Within the data that follows, set down exactly the lines from the one containing "do banco de dados SQLite." through the one containing "your GitHub profile.", both ends included.

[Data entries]
*** Block opens ***
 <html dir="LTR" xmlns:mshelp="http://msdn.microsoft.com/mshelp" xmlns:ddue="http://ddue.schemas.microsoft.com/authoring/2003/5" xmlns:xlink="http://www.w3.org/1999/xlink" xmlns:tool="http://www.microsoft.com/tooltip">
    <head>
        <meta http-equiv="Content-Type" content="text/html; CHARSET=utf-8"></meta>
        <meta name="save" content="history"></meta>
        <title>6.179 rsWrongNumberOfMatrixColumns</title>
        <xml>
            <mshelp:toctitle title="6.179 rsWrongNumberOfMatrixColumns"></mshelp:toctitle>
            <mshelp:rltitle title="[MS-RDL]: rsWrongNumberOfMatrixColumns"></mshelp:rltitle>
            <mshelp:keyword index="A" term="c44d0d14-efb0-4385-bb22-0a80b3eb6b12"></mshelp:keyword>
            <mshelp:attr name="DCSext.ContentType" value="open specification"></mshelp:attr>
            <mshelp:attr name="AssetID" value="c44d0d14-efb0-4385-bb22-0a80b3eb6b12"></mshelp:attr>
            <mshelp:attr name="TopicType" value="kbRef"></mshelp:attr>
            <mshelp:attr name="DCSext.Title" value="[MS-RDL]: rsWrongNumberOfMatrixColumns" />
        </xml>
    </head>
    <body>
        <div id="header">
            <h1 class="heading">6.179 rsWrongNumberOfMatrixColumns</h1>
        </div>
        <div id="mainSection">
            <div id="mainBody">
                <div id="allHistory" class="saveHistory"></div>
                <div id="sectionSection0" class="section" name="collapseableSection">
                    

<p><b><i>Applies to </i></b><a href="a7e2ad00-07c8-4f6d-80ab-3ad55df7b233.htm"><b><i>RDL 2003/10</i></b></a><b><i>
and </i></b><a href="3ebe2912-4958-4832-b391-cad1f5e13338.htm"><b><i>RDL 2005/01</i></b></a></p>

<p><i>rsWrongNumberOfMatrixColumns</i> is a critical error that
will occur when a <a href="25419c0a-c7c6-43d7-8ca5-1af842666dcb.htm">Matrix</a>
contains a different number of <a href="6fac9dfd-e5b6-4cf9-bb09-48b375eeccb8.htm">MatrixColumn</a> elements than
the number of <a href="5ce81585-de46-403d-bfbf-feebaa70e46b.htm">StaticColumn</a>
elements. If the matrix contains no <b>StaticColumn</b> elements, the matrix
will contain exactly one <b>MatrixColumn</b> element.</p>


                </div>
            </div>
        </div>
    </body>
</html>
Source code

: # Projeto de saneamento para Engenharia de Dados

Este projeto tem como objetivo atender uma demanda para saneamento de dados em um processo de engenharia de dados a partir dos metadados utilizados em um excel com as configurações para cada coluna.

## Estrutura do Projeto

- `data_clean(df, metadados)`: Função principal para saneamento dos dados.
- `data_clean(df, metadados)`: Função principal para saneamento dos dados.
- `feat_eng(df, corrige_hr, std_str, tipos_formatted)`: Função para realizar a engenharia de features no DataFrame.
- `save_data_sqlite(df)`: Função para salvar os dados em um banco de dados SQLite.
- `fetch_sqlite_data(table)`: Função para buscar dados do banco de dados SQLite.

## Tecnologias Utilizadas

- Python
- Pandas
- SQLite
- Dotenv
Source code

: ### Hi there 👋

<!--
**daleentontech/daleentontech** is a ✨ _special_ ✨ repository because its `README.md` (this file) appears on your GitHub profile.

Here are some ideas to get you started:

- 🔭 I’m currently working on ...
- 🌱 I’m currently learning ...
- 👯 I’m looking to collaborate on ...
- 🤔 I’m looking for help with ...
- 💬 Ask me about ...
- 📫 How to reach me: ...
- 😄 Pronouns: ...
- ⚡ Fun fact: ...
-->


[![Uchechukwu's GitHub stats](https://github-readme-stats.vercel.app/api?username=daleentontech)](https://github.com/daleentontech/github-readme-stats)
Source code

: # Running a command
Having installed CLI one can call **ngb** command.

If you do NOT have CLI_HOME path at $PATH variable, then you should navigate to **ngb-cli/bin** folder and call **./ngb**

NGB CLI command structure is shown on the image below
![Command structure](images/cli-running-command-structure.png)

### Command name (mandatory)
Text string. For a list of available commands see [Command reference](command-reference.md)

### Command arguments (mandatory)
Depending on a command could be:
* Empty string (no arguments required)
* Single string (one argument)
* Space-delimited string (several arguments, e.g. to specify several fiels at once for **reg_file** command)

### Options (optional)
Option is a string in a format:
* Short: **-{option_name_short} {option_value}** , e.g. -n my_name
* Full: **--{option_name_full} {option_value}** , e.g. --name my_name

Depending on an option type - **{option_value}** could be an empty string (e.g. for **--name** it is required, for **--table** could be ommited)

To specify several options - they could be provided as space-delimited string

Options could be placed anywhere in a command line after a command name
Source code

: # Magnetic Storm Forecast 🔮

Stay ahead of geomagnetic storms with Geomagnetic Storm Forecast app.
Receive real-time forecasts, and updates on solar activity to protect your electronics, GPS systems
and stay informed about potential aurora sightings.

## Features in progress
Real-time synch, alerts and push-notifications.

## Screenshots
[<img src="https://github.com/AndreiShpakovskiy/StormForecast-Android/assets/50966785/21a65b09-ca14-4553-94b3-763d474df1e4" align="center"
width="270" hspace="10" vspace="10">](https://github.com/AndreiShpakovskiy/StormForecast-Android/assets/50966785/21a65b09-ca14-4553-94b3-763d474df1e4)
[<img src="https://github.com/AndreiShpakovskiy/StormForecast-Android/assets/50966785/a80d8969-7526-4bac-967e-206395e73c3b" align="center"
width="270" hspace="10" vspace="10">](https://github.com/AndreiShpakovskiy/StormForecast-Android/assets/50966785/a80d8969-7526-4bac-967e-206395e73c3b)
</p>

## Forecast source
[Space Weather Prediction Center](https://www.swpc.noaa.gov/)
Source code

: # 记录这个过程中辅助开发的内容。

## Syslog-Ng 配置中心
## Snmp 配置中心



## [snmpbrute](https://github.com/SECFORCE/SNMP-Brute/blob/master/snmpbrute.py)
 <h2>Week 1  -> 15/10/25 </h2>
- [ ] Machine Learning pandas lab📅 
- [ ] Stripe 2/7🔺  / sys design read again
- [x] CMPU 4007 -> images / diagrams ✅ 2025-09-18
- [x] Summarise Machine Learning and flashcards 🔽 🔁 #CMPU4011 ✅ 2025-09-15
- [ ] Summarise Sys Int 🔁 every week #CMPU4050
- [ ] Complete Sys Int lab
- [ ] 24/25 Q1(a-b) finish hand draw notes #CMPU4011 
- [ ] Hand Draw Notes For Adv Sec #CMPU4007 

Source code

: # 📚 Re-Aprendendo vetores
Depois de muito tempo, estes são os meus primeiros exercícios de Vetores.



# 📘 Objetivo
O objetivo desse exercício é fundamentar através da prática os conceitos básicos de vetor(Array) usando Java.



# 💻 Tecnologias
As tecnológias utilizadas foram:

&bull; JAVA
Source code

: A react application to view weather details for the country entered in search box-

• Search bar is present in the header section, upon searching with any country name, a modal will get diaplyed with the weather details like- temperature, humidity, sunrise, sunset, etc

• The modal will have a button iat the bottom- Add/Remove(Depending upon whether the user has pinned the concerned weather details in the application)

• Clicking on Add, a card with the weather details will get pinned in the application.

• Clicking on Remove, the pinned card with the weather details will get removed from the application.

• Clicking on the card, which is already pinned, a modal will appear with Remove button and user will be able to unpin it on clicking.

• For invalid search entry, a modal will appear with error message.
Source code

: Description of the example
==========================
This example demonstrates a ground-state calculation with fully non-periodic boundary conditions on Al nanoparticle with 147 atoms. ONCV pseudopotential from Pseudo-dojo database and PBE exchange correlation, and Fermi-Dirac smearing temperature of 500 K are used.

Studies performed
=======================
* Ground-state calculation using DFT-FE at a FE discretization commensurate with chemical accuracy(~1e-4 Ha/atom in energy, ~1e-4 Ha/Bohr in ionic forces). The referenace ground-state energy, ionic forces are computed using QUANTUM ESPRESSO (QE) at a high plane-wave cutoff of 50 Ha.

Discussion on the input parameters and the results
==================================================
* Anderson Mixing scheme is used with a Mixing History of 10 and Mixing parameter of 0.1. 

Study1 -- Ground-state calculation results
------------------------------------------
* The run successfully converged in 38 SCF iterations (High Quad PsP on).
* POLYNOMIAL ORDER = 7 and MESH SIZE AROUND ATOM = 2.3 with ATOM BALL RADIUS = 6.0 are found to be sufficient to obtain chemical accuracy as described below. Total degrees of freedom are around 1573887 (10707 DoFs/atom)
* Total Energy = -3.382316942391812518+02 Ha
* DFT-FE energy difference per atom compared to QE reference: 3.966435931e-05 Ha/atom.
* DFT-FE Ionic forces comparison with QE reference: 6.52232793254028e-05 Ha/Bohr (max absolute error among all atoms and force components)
*** Block closes ***
= Reply =
- `fetch_sqlite_data(table)`: Função para buscar dados do banco de dados SQLite.

## Tecnologias Utilizadas

- Python
- Pandas
- SQLite
- Dotenv
Source code

: ### Hi there 👋

<!--
**daleentontech/daleentontech** is a ✨ _special_ ✨ repository because its `README.md` (this file) appears on your GitHub profile.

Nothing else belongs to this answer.